2. Check the Exit Code
While looking at the describe output, look at the Exit Code of the terminated container. This is a massive hint:
- Exit Code 1: Application error (a bug in the code, a missing configuration file, or a bad command).
- Exit Code 137: OOMKilled (Out of Memory). The container tried to use more RAM than its limits allowed, and the Linux kernel assassinated it.
- Exit Code 0: Normal exit. The process finished its job and shut down gracefully. (If a main container exits with 0, Kubernetes still restarts it because standard pods are expected to run forever).
3. Isolate the Logs
Normally, kubectl logs <pod-name> shows the logs. But because there are two containers, Kubernetes might complain or only show the healthy one. You must specify the exact name of the crashing container you found in Step 1:
kubectl logs my-microservice-deployment-c6f985468-gmlc2 -c <name-of-crashing-container>
(Pro-Tip: If the container crashed so fast that the current logs are empty, append the --previous flag to see the logs from the previous failed attempt!)
kubectl logs my-microservice-deployment-c6f985468-gmlc2 -c <name-of-crashing-container> --previous
💡 Common Causes and Fixes
Based on the logs and the Exit Code, here is how you resolve the most common culprits behind the 1/2 Error state:
Scenario A: The Sidecar Proxy is Failing (Network Issue)
If the failing container is a sidecar (like an Envoy proxy or Cloud SQL Auth Proxy), the Error is usually caused by misconfigured credentials or a bad connection string.
The Fix: Verify that the sidecar has the correct Kubernetes Secrets mounted and that the IAM permissions or database credentials are valid.
Scenario B: The Main App is Missing a Dependency
If the sidecar is healthy (e.g., the proxy started successfully) but your main application container is the one crashing, it often means your app tried to connect to a database or external API that wasn't ready yet.
The Fix: Implement a retry/backoff logic directly in your application code. Alternatively, use an InitContainer to ping the database; the main container will only start once the InitContainer successfully connects.
Scenario C: Misconfigured Liveness Probes
Sometimes the app is actually running fine, but it takes 60 seconds to boot up. If your Kubernetes livenessProbe is configured to check the app after only 10 seconds, Kubernetes assumes the app is broken and kills it, triggering the Error and CrashLoopBackOff.

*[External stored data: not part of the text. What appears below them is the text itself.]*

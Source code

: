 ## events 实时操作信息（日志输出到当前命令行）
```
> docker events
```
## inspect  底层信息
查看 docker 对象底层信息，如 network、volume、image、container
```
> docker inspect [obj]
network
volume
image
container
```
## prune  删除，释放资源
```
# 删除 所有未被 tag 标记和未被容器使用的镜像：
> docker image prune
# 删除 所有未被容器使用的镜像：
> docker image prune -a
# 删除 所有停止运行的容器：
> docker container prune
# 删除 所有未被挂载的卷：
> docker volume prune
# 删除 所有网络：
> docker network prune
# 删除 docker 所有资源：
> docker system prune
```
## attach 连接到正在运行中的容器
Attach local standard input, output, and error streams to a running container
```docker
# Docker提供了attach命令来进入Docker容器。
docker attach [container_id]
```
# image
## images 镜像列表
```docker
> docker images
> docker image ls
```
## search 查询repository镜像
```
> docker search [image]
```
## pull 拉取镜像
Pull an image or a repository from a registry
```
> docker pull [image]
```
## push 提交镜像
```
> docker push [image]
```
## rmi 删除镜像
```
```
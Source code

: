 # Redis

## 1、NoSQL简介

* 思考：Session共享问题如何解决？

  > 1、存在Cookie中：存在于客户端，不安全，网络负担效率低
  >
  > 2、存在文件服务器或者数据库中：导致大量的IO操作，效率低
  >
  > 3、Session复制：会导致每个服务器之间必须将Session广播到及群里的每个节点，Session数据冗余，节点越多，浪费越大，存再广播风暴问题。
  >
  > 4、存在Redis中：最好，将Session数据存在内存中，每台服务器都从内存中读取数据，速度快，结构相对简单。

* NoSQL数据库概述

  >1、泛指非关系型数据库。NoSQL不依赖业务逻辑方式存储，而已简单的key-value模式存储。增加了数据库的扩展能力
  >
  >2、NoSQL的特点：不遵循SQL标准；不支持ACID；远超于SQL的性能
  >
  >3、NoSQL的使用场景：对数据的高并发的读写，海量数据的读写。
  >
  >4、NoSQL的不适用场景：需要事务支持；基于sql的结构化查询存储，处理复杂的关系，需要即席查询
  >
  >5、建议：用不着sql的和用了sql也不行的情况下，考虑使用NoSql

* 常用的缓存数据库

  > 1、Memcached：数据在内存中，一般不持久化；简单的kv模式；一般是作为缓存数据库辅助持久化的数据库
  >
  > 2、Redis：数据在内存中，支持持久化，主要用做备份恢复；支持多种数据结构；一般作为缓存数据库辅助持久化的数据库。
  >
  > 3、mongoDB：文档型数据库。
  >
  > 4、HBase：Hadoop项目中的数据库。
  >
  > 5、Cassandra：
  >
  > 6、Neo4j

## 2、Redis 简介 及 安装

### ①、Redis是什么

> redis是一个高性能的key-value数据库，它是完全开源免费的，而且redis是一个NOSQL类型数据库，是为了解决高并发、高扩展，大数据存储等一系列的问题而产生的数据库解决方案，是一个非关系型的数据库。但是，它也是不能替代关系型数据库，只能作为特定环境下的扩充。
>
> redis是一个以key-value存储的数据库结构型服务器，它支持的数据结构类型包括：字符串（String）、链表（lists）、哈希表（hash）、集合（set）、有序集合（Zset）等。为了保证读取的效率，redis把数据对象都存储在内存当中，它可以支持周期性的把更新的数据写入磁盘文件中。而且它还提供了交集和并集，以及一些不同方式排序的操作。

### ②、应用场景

The Fix: Increase the initialDelaySeconds in your deployment YAML, or better yet, use a startupProbe (designed specifically for slow-starting legacy applications).
🎯 Conclusion
A CrashLoopBackOff accompanied by an Error state is Kubernetes working exactly as designed—it is protecting the cluster from a faulty process. By systematically breaking down the pod using kubectl describe and isolating the container logs, you can quickly move past the scary status messages and directly address the root cause.